# Task statement:
Taking the first line of the listing as the start and the line containing "- 🤖 feat: Support" as the end, reproduce everything in between exactly, both ends included.

----------------------------------------

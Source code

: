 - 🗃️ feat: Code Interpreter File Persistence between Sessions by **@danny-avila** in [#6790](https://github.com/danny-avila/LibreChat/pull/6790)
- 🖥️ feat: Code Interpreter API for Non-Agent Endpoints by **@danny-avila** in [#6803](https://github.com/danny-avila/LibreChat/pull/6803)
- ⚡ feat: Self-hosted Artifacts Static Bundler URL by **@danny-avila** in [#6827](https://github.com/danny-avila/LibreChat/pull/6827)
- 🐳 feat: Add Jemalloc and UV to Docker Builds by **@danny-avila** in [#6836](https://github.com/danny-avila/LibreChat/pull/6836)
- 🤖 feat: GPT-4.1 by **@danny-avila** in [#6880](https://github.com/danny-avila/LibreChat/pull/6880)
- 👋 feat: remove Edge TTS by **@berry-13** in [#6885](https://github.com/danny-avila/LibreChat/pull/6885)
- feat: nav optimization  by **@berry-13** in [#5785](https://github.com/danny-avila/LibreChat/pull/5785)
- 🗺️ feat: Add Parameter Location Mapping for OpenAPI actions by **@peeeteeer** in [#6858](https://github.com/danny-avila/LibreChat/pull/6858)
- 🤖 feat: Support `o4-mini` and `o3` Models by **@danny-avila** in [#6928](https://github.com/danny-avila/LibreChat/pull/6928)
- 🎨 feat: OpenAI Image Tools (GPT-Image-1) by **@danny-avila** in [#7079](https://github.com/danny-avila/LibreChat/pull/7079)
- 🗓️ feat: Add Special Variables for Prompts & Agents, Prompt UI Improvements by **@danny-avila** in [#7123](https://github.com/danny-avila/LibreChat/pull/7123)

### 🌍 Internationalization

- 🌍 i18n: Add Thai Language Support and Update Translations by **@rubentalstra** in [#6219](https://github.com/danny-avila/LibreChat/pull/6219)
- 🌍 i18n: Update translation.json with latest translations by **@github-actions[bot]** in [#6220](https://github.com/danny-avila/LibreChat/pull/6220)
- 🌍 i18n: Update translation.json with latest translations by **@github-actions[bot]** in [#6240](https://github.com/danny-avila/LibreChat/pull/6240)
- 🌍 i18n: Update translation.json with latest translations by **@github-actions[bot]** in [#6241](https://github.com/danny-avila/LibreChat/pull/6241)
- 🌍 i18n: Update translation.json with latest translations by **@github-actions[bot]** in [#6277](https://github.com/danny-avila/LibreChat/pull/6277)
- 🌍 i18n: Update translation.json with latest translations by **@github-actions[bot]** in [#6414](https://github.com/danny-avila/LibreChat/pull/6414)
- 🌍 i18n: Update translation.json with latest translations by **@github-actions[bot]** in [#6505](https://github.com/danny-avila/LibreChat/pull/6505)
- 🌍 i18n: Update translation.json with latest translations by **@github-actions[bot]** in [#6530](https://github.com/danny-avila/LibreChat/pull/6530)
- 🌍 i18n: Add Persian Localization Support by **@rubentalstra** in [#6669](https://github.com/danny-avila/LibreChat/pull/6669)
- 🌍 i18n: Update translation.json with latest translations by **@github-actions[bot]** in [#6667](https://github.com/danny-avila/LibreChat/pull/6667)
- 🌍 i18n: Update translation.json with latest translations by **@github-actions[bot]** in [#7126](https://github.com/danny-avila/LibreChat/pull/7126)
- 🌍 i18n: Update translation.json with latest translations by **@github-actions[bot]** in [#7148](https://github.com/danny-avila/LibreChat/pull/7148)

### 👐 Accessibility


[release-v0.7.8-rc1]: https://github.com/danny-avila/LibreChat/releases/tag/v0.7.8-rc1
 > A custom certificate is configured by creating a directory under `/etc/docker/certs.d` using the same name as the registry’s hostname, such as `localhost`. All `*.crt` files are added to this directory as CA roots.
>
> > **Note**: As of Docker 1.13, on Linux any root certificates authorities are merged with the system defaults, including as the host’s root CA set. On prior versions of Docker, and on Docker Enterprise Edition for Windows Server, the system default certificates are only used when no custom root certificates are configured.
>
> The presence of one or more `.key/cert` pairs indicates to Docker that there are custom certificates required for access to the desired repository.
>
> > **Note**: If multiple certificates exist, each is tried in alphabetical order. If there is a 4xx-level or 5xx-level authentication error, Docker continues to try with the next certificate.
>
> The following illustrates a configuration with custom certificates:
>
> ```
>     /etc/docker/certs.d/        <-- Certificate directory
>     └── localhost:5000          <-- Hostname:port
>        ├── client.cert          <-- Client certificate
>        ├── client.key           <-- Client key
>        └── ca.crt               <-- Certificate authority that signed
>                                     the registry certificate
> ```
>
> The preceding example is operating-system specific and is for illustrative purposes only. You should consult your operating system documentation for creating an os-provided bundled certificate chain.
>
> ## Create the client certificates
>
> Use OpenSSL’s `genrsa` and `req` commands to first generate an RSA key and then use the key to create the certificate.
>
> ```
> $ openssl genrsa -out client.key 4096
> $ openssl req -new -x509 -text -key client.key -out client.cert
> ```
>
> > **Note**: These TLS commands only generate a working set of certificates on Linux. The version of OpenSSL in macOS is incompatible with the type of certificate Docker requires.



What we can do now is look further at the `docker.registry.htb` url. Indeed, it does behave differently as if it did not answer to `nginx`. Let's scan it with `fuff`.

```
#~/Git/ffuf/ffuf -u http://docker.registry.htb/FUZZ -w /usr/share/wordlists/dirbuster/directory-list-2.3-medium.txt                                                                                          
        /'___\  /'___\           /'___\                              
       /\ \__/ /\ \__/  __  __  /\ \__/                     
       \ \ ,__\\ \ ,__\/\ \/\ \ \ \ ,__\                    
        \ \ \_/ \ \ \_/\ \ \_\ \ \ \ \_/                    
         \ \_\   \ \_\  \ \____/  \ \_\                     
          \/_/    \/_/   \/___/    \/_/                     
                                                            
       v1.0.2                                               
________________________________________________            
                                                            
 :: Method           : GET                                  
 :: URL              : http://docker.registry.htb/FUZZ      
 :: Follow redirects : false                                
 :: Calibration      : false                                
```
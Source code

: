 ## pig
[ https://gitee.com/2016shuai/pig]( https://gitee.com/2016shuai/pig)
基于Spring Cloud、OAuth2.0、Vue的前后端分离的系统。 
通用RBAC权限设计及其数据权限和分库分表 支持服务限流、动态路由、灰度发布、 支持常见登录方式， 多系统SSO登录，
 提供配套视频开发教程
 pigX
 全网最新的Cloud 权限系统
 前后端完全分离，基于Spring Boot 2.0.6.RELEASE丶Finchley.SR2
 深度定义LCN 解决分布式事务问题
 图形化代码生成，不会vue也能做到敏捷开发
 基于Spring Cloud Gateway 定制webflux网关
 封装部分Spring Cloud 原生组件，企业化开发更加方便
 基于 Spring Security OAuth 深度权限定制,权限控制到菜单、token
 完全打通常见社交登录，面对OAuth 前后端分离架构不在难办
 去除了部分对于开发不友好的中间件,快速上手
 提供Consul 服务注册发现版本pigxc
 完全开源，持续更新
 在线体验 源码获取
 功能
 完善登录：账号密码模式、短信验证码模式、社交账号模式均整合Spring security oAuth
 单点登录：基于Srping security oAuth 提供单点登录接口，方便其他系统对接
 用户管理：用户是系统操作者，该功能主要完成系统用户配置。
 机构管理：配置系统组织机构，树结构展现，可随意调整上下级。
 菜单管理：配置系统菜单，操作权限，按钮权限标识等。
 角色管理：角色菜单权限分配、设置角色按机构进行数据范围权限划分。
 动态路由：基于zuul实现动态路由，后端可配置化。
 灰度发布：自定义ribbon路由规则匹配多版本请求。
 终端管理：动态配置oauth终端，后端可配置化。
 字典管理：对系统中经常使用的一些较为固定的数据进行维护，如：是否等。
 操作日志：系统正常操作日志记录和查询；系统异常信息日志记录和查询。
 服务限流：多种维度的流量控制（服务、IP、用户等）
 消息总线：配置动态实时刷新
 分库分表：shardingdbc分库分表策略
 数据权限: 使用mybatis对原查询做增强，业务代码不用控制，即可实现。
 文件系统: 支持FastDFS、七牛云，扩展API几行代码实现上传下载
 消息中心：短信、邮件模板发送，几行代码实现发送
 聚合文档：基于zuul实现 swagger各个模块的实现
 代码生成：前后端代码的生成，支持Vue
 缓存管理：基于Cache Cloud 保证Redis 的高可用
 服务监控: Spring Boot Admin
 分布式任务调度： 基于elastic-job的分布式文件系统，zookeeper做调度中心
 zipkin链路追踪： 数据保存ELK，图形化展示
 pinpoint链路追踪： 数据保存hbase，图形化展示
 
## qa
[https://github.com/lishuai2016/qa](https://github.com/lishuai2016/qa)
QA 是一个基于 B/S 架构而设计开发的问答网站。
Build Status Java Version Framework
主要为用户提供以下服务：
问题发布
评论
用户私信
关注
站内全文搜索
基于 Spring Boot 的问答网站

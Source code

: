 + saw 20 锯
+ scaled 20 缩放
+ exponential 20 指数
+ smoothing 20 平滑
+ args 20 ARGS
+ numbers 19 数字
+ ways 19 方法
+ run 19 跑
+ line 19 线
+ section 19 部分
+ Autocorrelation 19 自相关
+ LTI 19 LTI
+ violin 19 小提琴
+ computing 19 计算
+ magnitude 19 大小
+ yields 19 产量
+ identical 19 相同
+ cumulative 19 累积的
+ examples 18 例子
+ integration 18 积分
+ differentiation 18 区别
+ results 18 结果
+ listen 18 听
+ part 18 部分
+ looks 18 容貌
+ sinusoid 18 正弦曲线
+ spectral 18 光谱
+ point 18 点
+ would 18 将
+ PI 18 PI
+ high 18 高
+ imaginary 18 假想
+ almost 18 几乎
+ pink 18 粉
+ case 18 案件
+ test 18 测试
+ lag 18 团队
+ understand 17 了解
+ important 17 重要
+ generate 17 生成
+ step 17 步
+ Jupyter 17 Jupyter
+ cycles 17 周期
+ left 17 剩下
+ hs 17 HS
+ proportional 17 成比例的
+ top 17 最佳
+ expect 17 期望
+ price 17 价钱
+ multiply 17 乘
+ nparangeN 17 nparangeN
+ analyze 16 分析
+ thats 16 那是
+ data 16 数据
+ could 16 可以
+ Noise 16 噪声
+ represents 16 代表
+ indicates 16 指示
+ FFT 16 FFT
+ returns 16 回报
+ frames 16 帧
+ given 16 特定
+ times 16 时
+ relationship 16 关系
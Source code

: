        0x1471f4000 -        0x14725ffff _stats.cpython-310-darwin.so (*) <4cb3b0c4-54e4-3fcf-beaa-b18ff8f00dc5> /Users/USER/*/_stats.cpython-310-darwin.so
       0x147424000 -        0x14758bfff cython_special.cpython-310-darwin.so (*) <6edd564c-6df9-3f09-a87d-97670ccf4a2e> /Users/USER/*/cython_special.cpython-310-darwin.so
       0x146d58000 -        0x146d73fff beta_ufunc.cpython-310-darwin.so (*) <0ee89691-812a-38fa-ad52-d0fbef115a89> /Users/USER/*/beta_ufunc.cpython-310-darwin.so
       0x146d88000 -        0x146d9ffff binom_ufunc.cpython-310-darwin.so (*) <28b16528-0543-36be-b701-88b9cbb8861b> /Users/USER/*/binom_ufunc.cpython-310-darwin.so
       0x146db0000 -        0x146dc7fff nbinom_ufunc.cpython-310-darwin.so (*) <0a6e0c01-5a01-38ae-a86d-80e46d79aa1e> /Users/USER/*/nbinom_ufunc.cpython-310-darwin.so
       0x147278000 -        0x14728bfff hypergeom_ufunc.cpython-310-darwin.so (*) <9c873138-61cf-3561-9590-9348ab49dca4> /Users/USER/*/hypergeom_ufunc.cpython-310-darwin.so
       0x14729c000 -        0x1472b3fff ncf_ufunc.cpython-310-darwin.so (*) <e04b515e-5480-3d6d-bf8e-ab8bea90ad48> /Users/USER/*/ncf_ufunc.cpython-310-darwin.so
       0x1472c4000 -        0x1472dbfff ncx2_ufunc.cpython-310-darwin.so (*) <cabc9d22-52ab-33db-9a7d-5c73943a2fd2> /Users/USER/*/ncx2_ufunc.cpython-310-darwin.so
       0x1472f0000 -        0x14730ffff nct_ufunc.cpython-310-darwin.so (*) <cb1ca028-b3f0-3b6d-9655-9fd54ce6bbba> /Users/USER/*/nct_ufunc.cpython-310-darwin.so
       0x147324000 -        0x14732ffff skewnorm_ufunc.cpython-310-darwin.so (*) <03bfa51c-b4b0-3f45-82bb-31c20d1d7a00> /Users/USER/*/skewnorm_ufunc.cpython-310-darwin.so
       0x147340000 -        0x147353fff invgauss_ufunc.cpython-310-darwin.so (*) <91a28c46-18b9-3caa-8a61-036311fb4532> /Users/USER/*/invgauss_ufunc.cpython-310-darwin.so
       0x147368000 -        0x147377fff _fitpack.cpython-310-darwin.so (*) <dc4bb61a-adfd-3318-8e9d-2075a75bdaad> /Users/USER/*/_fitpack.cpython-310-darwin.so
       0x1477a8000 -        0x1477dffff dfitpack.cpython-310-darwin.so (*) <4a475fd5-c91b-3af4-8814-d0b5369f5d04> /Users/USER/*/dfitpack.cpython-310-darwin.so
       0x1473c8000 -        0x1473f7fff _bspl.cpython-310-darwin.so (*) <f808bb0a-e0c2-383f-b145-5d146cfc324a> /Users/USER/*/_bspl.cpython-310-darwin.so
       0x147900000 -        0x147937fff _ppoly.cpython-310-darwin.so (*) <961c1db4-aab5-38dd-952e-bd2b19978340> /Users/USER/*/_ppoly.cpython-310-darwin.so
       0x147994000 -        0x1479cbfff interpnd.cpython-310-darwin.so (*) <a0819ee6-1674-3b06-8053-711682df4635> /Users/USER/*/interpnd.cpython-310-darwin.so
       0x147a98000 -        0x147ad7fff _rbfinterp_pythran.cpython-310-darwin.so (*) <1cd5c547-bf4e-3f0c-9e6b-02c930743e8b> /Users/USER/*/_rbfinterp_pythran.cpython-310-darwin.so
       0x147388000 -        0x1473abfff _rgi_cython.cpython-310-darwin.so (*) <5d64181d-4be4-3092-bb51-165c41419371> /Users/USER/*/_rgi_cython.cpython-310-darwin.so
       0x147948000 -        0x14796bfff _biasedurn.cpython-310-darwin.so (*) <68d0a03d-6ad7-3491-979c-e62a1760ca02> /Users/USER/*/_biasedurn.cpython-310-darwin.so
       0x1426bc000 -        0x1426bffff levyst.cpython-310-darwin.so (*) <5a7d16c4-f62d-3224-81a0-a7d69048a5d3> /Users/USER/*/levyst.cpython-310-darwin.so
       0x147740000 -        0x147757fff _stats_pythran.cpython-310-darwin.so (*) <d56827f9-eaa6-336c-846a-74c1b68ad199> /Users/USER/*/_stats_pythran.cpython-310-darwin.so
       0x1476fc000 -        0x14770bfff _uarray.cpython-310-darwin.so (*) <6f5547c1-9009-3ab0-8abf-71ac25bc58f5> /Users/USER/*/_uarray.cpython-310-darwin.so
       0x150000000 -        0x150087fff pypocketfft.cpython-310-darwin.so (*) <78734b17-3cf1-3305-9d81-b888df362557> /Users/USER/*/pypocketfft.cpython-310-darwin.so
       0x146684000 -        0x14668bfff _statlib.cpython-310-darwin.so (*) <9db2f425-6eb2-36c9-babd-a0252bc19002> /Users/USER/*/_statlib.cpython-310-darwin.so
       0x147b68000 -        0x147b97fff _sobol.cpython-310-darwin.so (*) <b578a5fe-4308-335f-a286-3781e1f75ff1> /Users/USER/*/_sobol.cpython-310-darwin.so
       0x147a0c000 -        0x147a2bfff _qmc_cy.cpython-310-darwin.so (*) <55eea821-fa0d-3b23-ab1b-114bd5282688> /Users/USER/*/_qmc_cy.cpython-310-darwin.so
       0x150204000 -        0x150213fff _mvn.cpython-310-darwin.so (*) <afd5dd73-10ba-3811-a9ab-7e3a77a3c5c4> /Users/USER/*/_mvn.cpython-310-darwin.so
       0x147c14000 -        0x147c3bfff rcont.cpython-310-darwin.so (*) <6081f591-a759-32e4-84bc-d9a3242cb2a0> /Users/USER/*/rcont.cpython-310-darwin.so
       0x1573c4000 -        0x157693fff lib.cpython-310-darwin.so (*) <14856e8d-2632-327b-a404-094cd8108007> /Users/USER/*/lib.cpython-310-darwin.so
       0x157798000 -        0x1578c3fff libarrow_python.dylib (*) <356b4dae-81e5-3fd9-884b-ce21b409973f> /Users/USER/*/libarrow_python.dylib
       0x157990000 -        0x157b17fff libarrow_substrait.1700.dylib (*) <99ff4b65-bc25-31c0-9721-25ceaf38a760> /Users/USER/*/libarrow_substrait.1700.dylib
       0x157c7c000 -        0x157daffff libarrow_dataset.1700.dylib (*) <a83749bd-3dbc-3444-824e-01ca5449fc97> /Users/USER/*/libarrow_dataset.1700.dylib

----------------------------------------

# Problem solution:
Source code

: - 🗃️ feat: Code Interpreter File Persistence between Sessions by **@danny-avila** in [#6790](https://github.com/danny-avila/LibreChat/pull/6790)
- 🖥️ feat: Code Interpreter API for Non-Agent Endpoints by **@danny-avila** in [#6803](https://github.com/danny-avila/LibreChat/pull/6803)
- ⚡ feat: Self-hosted Artifacts Static Bundler URL by **@danny-avila** in [#6827](https://github.com/danny-avila/LibreChat/pull/6827)
- 🐳 feat: Add Jemalloc and UV to Docker Builds by **@danny-avila** in [#6836](https://github.com/danny-avila/LibreChat/pull/6836)
- 🤖 feat: GPT-4.1 by **@danny-avila** in [#6880](https://github.com/danny-avila/LibreChat/pull/6880)
- 👋 feat: remove Edge TTS by **@berry-13** in [#6885](https://github.com/danny-avila/LibreChat/pull/6885)
- feat: nav optimization  by **@berry-13** in [#5785](https://github.com/danny-avila/LibreChat/pull/5785)
- 🗺️ feat: Add Parameter Location Mapping for OpenAPI actions by **@peeeteeer** in [#6858](https://github.com/danny-avila/LibreChat/pull/6858)
- 🤖 feat: Support `o4-mini` and `o3` Models by **@danny-avila** in [#6928](https://github.com/danny-avila/LibreChat/pull/6928)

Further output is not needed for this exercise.